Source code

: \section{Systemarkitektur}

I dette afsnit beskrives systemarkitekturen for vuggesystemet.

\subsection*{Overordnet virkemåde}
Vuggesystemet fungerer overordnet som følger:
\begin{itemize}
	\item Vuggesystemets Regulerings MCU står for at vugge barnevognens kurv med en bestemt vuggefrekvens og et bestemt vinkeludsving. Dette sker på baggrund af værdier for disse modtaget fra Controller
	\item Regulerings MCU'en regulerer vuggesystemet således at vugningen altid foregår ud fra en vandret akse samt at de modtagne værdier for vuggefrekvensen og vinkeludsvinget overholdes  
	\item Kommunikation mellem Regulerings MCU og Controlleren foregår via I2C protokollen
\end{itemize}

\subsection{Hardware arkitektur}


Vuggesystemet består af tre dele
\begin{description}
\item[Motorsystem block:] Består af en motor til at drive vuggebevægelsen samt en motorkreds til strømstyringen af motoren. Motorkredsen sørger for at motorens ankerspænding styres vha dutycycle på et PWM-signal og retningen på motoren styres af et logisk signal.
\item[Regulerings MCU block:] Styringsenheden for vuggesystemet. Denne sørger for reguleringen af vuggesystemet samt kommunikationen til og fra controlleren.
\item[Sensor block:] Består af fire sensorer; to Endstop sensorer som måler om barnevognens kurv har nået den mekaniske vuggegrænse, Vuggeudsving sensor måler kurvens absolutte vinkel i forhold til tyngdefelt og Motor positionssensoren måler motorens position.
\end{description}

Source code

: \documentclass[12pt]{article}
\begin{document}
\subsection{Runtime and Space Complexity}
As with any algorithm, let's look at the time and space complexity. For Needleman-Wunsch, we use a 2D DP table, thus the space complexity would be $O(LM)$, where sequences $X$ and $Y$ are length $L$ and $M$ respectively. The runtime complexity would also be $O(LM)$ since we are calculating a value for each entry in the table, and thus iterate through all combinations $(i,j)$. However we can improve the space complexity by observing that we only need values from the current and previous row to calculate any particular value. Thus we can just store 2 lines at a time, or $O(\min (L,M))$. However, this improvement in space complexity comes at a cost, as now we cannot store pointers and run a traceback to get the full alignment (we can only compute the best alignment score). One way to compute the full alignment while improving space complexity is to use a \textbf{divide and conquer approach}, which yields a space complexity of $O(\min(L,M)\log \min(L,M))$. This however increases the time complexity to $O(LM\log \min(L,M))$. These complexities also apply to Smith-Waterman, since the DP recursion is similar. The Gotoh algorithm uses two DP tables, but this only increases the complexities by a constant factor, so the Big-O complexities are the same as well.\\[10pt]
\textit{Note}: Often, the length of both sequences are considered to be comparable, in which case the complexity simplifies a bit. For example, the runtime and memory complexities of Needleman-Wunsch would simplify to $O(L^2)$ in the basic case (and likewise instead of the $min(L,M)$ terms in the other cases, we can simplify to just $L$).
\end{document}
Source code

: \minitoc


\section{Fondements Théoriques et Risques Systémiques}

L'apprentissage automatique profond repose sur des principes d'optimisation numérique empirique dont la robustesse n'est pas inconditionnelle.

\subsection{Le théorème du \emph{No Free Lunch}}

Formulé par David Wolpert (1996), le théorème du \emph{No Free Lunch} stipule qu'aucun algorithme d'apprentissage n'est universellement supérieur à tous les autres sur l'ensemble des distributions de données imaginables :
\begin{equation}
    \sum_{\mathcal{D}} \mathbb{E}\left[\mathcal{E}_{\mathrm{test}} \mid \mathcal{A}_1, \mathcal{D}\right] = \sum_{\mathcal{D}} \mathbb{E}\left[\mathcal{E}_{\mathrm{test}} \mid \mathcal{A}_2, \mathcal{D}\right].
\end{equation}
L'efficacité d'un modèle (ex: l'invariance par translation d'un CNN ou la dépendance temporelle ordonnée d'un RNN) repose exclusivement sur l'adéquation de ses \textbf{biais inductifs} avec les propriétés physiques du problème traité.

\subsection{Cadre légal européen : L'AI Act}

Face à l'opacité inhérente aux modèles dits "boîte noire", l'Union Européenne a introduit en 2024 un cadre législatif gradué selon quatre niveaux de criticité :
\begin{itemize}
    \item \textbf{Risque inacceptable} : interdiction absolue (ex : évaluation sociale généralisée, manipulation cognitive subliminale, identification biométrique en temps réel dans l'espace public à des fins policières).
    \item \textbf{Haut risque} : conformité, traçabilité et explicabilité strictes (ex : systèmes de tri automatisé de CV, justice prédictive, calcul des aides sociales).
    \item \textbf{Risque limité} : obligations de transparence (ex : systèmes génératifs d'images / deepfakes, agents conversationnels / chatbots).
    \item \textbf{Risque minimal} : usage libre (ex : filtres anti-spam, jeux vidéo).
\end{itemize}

═══

**Requirement:**
Write out all of the entries above, exactly and in full.

**Result of this exercise:**
Source code

: \section{Systemarkitektur}

I dette afsnit beskrives systemarkitekturen for vuggesystemet.

\subsection*{Overordnet virkemåde}
Vuggesystemet fungerer overordnet som følger:
\begin{itemize}
	\item Vuggesystemets Regulerings MCU står for at vugge barnevognens kurv med en bestemt vuggefrekvens og et bestemt vinkeludsving. Dette sker på baggrund af værdier for disse modtaget fra Controller
	\item Regulerings MCU'en regulerer vuggesystemet således at vugningen altid foregår ud fra en vandret akse samt at de modtagne værdier for vuggefrekvensen og vinkeludsvinget overholdes  
	\item Kommunikation mellem Regulerings MCU og Controlleren foregår via I2C protokollen
\end{itemize}

\subsection{Hardware arkitektur}


Vuggesystemet består af tre dele
\begin{description}
\item[Motorsystem block:] Består af en motor til at drive vuggebevægelsen samt en motorkreds til strømstyringen af motoren. Motorkredsen sørger for at motorens ankerspænding styres vha dutycycle på et PWM-signal og retningen på motoren styres af et logisk signal.
\item[Regulerings MCU block:] Styringsenheden for vuggesystemet. Denne sørger for reguleringen af vuggesystemet samt kommunikationen til og fra controlleren.
\item[Sensor block:] Består af fire sensorer; to Endstop sensorer som måler om barnevognens kurv har nået den mekaniske vuggegrænse, Vuggeudsving sensor måler kurvens absolutte vinkel i forhold til tyngdefelt og Motor positionssensoren måler motorens position.
\end{description}

Source code

: \documentclass[12pt]{article}
\begin{document}
\subsection{Runtime and Space Complexity}
As with any algorithm, let's look at the time and space complexity. For Needleman-Wunsch, we use a 2D DP table, thus the space complexity would be $O(LM)$, where sequences $X$ and $Y$ are length $L$ and $M$ respectively. The runtime complexity would also be $O(LM)$ since we are calculating a value for each entry in the table, and thus iterate through all combinations $(i,j)$. However we can improve the space complexity by observing that we only need values from the current and previous row to calculate any particular value. Thus we can just store 2 lines at a time, or $O(\min (L,M))$. However, this improvement in space complexity comes at a cost, as now we cannot store pointers and run a traceback to get the full alignment (we can only compute the best alignment score). One way to compute the full alignment while improving space complexity is to use a \textbf{divide and conquer approach}, which yields a space complexity of $O(\min(L,M)\log \min(L,M))$. This however increases the time complexity to $O(LM\log \min(L,M))$. These complexities also apply to Smith-Waterman, since the DP recursion is similar. The Gotoh algorithm uses two DP tables, but this only increases the complexities by a constant factor, so the Big-O complexities are the same as well.\\[10pt]
\textit{Note}: Often, the length of both sequences are considered to be comparable, in which case the complexity simplifies a bit. For example, the runtime and memory complexities of Needleman-Wunsch would simplify to $O(L^2)$ in the basic case (and likewise instead of the $min(L,M)$ terms in the other cases, we can simplify to just $L$).
\end{document}
Source code

: \minitoc


\section{Fondements Théoriques et Risques Systémiques}

L'apprentissage automatique profond repose sur des principes d'optimisation numérique empirique dont la robustesse n'est pas inconditionnelle.

\subsection{Le théorème du \emph{No Free Lunch}}

Formulé par David Wolpert (1996), le théorème du \emph{No Free Lunch} stipule qu'aucun algorithme d'apprentissage n'est universellement supérieur à tous les autres sur l'ensemble des distributions de données imaginables :
\begin{equation}
    \sum_{\mathcal{D}} \mathbb{E}\left[\mathcal{E}_{\mathrm{test}} \mid \mathcal{A}_1, \mathcal{D}\right] = \sum_{\mathcal{D}} \mathbb{E}\left[\mathcal{E}_{\mathrm{test}} \mid \mathcal{A}_2, \mathcal{D}\right].
\end{equation}
L'efficacité d'un modèle (ex: l'invariance par translation d'un CNN ou la dépendance temporelle ordonnée d'un RNN) repose exclusivement sur l'adéquation de ses \textbf{biais inductifs} avec les propriétés physiques du problème traité.

\subsection{Cadre légal européen : L'AI Act}

Face à l'opacité inhérente aux modèles dits "boîte noire", l'Union Européenne a introduit en 2024 un cadre législatif gradué selon quatre niveaux de criticité :
\begin{itemize}
    \item \textbf{Risque inacceptable} : interdiction absolue (ex : évaluation sociale généralisée, manipulation cognitive subliminale, identification biométrique en temps réel dans l'espace public à des fins policières).
    \item \textbf{Haut risque} : conformité, traçabilité et explicabilité strictes (ex : systèmes de tri automatisé de CV, justice prédictive, calcul des aides sociales).
    \item \textbf{Risque limité} : obligations de transparence (ex : systèmes génératifs d'images / deepfakes, agents conversationnels / chatbots).
    \item \textbf{Risque minimal} : usage libre (ex : filtres anti-spam, jeux vidéo).
\end{itemize}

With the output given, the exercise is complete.